(Your objective):
In the answer, give the entries below exactly, from the first line through the line with "SDK allows for", with every picture omitted.

(Stored data entries):
····················

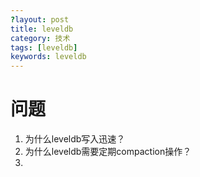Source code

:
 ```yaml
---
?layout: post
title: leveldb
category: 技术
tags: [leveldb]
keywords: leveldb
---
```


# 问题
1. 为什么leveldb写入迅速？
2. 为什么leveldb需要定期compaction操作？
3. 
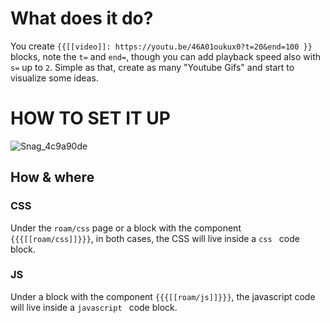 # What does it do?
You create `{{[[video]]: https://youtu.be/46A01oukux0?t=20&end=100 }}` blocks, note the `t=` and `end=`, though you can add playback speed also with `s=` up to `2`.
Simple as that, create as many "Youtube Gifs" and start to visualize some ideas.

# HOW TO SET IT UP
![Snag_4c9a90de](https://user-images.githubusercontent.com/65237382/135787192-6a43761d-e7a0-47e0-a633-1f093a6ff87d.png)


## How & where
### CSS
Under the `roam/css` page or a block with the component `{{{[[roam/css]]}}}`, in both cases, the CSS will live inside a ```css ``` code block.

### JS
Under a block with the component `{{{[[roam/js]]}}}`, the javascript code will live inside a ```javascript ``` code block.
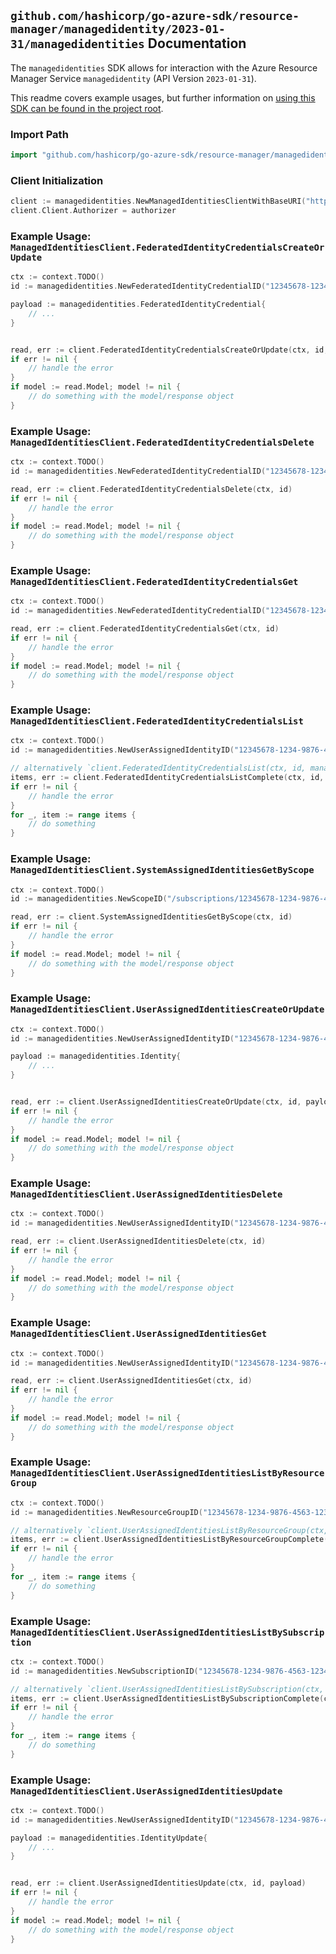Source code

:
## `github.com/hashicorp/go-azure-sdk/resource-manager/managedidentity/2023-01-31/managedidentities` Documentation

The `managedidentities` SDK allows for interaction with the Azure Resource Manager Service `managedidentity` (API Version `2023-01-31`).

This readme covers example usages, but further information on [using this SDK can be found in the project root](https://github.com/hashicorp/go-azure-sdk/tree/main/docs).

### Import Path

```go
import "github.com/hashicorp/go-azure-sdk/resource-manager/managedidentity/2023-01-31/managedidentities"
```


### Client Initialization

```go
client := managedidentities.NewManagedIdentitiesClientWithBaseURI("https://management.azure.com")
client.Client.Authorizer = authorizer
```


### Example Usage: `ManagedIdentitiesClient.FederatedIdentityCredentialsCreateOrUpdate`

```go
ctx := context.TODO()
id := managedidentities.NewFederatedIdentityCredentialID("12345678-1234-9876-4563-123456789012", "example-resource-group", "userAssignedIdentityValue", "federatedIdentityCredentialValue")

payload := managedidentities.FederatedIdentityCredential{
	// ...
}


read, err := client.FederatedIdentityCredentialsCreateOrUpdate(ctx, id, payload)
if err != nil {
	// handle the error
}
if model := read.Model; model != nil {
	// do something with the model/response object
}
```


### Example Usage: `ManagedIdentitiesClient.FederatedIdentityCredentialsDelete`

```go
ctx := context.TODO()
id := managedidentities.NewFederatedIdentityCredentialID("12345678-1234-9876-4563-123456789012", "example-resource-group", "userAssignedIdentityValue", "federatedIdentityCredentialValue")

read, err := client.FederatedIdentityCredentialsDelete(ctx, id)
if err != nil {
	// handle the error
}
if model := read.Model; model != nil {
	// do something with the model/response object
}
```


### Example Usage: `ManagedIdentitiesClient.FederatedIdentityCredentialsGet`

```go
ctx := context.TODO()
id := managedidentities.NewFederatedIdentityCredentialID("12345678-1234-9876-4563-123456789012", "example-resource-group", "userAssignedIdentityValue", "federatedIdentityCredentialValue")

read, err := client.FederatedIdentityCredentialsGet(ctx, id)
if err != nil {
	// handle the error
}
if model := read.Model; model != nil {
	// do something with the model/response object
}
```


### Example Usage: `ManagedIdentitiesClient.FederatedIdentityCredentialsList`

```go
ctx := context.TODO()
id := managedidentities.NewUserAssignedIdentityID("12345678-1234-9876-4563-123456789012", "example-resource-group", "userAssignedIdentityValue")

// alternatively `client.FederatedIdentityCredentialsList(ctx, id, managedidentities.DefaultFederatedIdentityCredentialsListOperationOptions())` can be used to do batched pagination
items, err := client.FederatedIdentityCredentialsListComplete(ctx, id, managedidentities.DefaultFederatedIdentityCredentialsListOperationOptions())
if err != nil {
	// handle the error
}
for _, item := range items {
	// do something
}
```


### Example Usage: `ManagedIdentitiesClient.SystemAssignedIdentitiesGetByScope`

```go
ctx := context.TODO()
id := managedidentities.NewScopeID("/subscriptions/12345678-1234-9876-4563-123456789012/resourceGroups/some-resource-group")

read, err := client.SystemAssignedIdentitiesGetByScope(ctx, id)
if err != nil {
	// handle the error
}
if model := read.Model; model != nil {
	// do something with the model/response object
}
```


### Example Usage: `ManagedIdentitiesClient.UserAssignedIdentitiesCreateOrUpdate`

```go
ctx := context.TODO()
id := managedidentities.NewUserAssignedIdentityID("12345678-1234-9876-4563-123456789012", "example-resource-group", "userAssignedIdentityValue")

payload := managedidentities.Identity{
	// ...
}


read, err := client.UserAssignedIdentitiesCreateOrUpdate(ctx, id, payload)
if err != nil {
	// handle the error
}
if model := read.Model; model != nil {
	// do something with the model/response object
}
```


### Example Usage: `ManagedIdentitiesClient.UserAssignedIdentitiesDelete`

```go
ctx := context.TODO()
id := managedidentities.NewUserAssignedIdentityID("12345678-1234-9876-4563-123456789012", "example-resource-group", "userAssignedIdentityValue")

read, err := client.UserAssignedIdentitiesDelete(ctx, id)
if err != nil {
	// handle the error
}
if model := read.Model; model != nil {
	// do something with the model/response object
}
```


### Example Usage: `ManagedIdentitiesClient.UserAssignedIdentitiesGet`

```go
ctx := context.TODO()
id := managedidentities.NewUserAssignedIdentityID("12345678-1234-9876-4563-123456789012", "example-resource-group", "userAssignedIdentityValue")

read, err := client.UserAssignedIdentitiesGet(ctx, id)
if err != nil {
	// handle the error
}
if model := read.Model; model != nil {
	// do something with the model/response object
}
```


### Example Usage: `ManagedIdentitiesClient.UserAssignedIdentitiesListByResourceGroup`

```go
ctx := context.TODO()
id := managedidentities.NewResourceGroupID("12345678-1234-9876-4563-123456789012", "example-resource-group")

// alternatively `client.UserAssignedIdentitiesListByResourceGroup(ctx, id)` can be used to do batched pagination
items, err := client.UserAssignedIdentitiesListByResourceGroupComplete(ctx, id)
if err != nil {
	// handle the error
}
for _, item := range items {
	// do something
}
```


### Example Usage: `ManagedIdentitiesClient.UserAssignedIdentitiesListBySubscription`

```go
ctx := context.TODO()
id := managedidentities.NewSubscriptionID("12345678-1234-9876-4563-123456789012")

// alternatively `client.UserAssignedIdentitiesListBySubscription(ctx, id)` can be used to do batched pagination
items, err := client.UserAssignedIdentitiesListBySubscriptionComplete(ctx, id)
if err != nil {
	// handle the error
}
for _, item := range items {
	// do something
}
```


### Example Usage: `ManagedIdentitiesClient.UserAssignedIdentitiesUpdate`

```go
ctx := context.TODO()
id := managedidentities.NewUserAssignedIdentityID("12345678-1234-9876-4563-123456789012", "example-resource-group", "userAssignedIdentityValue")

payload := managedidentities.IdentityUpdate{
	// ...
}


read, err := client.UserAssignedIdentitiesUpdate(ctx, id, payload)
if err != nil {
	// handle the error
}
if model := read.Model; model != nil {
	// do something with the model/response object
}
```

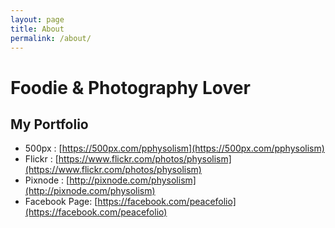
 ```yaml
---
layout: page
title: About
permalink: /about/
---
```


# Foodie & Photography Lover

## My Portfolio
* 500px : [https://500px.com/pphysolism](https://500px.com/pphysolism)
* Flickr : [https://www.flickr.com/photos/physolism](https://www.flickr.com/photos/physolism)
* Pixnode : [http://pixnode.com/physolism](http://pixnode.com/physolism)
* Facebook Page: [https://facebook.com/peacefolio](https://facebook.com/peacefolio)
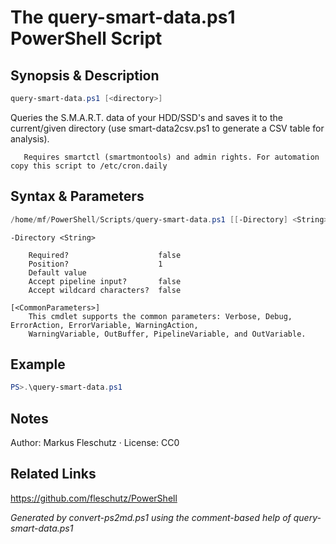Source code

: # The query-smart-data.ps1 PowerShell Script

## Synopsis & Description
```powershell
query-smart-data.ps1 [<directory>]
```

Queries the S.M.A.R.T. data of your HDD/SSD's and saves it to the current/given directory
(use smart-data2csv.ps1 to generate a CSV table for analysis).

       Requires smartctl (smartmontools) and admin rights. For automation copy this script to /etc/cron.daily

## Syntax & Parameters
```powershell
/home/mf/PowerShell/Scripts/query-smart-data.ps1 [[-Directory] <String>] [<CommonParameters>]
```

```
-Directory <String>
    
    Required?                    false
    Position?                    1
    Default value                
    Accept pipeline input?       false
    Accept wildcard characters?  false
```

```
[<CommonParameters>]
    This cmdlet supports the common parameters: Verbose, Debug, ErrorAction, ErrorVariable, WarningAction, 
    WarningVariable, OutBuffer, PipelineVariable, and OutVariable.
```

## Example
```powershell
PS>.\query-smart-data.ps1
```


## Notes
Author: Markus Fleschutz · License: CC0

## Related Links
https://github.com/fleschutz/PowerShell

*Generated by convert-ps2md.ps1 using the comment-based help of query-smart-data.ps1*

····················

(The completed task):
Source code

:
 ```yaml
---
?layout: post
title: leveldb
category: 技术
tags: [leveldb]
keywords: leveldb
---
```


# 问题
1. 为什么leveldb写入迅速？
2. 为什么leveldb需要定期compaction操作？
3. 
 # What does it do?
You create `{{[[video]]: https://youtu.be/46A01oukux0?t=20&end=100 }}` blocks, note the `t=` and `end=`, though you can add playback speed also with `s=` up to `2`.
Simple as that, create as many "Youtube Gifs" and start to visualize some ideas.

# HOW TO SET IT UP
![Snag_4c9a90de](https://user-images.githubusercontent.com/65237382/135787192-6a43761d-e7a0-47e0-a633-1f093a6ff87d.png)


## How & where
### CSS
Under the `roam/css` page or a block with the component `{{{[[roam/css]]}}}`, in both cases, the CSS will live inside a ```css ``` code block.

### JS
Under a block with the component `{{{[[roam/js]]}}}`, the javascript code will live inside a ```javascript ``` code block.
Source code

:
## `github.com/hashicorp/go-azure-sdk/resource-manager/managedidentity/2023-01-31/managedidentities` Documentation

The `managedidentities` SDK allows for interaction with the Azure Resource Manager Service `managedidentity` (API Version `2023-01-31`).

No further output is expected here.